Exercise prompt
Pull out all lines from the listing below in which the word "only" appears.

Records supplied
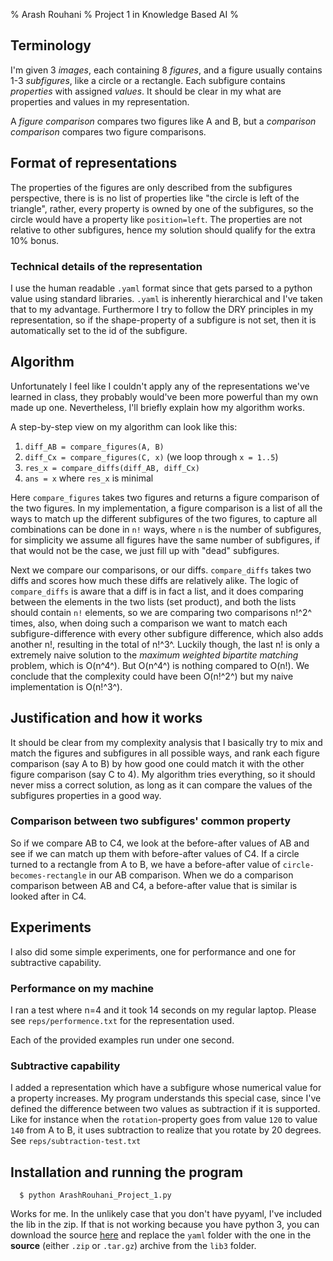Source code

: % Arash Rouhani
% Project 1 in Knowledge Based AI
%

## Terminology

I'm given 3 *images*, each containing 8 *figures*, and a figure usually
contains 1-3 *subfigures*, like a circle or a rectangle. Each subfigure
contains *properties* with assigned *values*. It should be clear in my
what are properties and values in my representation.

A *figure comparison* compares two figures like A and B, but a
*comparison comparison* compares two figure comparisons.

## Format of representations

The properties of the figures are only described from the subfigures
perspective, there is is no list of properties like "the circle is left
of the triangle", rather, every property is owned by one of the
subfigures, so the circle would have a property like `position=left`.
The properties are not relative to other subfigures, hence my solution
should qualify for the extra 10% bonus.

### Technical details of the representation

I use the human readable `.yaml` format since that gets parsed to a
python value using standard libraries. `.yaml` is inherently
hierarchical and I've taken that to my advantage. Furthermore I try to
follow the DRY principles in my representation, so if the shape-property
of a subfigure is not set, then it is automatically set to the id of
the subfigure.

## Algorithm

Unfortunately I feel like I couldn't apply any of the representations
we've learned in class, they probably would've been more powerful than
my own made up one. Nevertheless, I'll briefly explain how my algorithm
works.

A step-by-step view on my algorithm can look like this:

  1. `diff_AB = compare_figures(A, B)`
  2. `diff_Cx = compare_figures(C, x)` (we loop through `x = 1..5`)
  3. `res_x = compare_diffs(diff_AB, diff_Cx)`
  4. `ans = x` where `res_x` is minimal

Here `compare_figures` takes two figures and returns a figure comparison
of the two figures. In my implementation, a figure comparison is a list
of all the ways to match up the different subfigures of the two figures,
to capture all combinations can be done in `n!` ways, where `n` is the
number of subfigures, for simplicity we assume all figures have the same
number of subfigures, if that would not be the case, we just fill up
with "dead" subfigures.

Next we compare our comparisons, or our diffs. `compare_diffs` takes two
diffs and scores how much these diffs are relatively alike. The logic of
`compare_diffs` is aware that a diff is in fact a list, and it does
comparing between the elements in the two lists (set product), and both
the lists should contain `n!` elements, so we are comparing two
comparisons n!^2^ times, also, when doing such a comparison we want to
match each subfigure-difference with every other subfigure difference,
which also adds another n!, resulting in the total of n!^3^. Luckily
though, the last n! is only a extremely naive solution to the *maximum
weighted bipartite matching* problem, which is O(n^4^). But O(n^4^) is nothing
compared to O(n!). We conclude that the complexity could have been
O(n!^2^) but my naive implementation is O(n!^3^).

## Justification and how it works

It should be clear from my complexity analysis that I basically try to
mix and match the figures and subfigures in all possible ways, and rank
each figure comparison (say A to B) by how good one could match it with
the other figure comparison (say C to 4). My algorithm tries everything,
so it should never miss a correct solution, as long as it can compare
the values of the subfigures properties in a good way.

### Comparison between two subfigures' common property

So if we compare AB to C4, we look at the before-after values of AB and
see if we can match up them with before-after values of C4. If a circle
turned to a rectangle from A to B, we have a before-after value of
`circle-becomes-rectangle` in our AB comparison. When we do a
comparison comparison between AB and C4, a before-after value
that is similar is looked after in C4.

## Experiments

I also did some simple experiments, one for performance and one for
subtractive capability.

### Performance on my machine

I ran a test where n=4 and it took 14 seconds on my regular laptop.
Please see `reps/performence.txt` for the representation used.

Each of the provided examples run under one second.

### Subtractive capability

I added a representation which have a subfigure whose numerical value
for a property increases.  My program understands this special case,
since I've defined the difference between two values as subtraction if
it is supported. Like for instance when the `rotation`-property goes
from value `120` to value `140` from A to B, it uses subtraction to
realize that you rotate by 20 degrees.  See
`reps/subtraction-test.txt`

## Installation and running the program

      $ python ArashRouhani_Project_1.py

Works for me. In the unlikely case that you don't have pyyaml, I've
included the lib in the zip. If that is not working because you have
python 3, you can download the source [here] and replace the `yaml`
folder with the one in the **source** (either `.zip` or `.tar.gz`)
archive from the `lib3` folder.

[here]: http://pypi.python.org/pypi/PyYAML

...

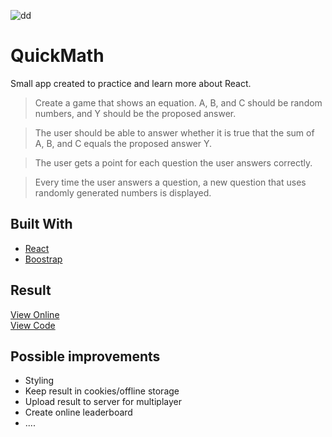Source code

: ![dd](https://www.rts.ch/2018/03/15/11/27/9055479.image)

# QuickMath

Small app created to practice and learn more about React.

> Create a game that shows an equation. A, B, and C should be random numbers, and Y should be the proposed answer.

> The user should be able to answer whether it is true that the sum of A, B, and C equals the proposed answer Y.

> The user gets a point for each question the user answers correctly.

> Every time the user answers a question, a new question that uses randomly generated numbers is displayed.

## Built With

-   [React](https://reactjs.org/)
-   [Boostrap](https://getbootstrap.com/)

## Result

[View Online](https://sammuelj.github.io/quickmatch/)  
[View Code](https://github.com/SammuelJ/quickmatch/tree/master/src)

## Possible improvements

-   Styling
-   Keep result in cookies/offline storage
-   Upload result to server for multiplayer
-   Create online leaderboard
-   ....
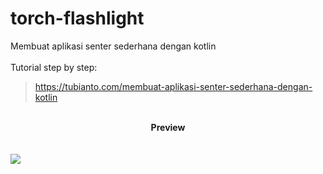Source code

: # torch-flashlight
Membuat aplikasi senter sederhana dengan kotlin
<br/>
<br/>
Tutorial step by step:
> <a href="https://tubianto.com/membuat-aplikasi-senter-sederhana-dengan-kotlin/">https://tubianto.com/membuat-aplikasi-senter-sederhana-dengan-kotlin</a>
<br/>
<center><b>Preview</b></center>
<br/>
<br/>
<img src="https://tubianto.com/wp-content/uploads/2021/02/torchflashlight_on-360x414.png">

* * *

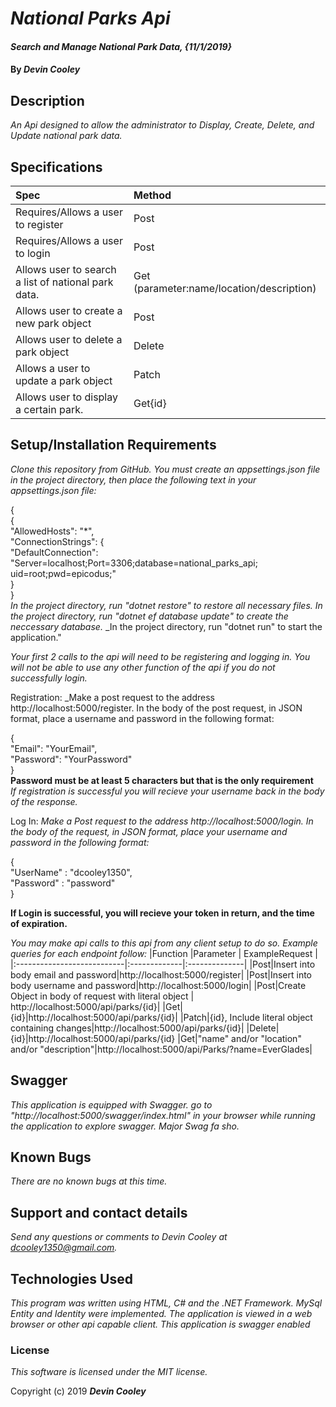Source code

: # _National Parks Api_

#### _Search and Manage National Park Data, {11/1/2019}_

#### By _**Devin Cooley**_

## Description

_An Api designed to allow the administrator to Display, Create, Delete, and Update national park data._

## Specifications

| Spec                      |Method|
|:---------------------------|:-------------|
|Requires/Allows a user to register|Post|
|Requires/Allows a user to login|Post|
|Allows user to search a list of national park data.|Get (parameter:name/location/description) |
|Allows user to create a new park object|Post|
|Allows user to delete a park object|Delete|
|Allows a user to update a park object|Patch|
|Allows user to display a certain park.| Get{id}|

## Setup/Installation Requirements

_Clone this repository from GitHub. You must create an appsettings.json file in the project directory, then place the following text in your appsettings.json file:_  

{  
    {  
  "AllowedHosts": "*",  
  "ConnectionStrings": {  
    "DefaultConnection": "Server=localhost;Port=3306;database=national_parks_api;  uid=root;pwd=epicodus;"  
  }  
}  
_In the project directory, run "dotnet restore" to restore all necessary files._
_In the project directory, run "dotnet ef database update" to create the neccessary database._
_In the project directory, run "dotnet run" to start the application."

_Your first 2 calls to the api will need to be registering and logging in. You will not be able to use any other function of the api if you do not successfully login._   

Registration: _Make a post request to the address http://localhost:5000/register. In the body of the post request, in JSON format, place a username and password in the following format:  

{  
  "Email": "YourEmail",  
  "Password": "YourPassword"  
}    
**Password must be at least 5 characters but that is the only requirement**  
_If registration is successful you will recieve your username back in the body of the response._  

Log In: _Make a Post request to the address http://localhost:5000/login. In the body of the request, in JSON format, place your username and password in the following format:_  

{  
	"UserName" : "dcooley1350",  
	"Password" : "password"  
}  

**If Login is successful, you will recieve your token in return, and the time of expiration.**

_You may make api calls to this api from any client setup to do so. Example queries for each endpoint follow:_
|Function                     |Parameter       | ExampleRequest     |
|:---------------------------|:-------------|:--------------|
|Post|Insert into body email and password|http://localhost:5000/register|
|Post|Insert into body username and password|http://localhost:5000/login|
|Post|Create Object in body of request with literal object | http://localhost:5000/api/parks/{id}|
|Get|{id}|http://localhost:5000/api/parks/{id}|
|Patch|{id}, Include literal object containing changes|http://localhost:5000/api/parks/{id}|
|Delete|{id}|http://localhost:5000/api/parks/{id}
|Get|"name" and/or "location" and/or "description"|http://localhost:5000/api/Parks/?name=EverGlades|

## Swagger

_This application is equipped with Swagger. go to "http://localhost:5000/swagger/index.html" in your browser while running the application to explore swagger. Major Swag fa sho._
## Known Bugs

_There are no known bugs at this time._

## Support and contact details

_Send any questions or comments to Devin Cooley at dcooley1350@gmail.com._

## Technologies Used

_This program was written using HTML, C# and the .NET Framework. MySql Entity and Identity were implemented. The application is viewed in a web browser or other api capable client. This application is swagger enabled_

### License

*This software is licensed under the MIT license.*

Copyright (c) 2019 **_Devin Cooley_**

Solution to this problem
The properties of the figures are only described from the subfigures
though, the last n! is only a extremely naive solution to the *maximum
**Password must be at least 5 characters but that is the only requirement**  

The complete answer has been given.